(Collected data)
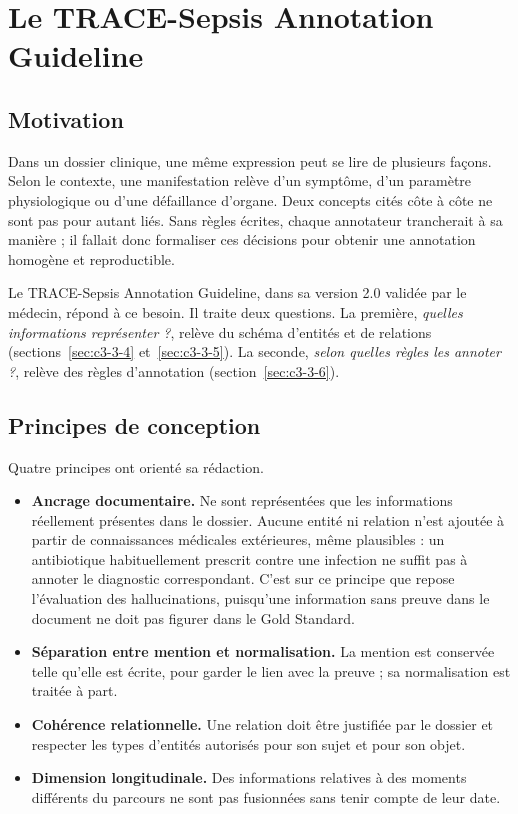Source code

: \section{Le TRACE-Sepsis Annotation Guideline}\label{sec:c3-3-3}

\subsection{Motivation}\label{sec:c3-3-3-1}

Dans un dossier clinique, une même expression peut se lire de plusieurs façons. Selon le contexte, une manifestation relève d’un symptôme, d’un paramètre physiologique ou d’une défaillance d’organe. Deux concepts cités côte à côte ne sont pas pour autant liés. Sans règles écrites, chaque annotateur trancherait à sa manière ; il fallait donc formaliser ces décisions pour obtenir une annotation homogène et reproductible.

Le TRACE-Sepsis Annotation Guideline, dans sa version 2.0 validée par le médecin, répond à ce besoin. Il traite deux questions. La première, \emph{quelles informations représenter ?}, relève du schéma d’entités et de relations (sections~\ref{sec:c3-3-4} et~\ref{sec:c3-3-5}). La seconde, \emph{selon quelles règles les annoter ?}, relève des règles d’annotation (section~\ref{sec:c3-3-6}).

\subsection{Principes de conception}\label{sec:c3-3-3-2}

Quatre principes ont orienté sa rédaction.

\begin{itemize}
  \item \textbf{Ancrage documentaire.} Ne sont représentées que les informations réellement présentes dans le dossier. Aucune entité ni relation n’est ajoutée à partir de connaissances médicales extérieures, même plausibles : un antibiotique habituellement prescrit contre une infection ne suffit pas à annoter le diagnostic correspondant. C’est sur ce principe que repose l’évaluation des hallucinations, puisqu’une information sans preuve dans le document ne doit pas figurer dans le Gold Standard.
  \item \textbf{Séparation entre mention et normalisation.} La mention est conservée telle qu’elle est écrite, pour garder le lien avec la preuve ; sa normalisation est traitée à part.
  \item \textbf{Cohérence relationnelle.} Une relation doit être justifiée par le dossier et respecter les types d’entités autorisés pour son sujet et pour son objet.
  \item \textbf{Dimension longitudinale.} Des informations relatives à des moments différents du parcours ne sont pas fusionnées sans tenir compte de leur date.
\end{itemize}

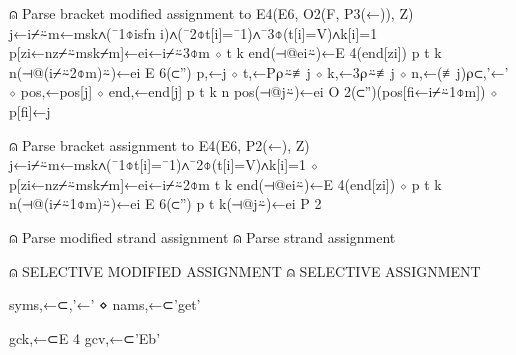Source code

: \documentclass{article}%
\begin{document}
⍝ Parse bracket modified assignment to E4(E6, O2(F, P3(←)), Z)
j←i⌿⍨m←msk∧(¯1⌽isfn i)∧(¯2⌽t[i]=¯1)∧¯3⌽(t[i]=V)∧k[i]=1
p[zi←nz⌿⍨msk⌿m]←ei←i⌿⍨3⌽m ⋄ t k end(⊣@ei⍨)←E 4(end[zi])
p t k n(⊣@(i⌿⍨2⌽m)⍨)←ei E 6(⊂'')
p,←j ⋄ t,←P⍴⍨≢j ⋄ k,←3⍴⍨≢j ⋄ n,←(≢j)⍴⊂,'←' ⋄ pos,←pos[j] ⋄ end,←end[j]
p t k n pos(⊣@j⍨)←ei O 2(⊂'')(pos[fi←i⌿⍨1⌽m]) ⋄ p[fi]←j

⍝ Parse bracket assignment to E4(E6, P2(←), Z)
j←i⌿⍨m←msk∧(¯1⌽t[i]=¯1)∧¯2⌽(t[i]=V)∧k[i]=1 ⋄ p[zi←nz⌿⍨msk⌿m]←ei←i⌿⍨2⌽m
t k end(⊣@ei⍨)←E 4(end[zi]) ⋄ p t k n(⊣@(i⌿⍨1⌽m)⍨)←ei E 6(⊂'')
p t k(⊣@j⍨)←ei P 2

⍝ Parse modified strand assignment
⍝ Parse strand assignment

⍝ SELECTIVE MODIFIED ASSIGNMENT
⍝ SELECTIVE ASSIGNMENT
\nwendcode{}\nwdocspar

\nwenddocs{}\plusendmoddef\nwstartdeflinemarkup{}\nwenddeflinemarkup
syms,←⊂,'←' ⋄ nams,←⊂'get'
\nwendcode{}\nwdocspar

\nwenddocs{}\plusendmoddef\nwstartdeflinemarkup{}\nwenddeflinemarkup
gck,←⊂E 4
gcv,←⊂'Eb'
\nwendcode{}\nwdocspar
\end{document}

WHAT NEEDS TO BE DONE: State how many lines of the data contain the word "label". Nothing besides the number belongs in the reply.

COMPLETED TASK: 3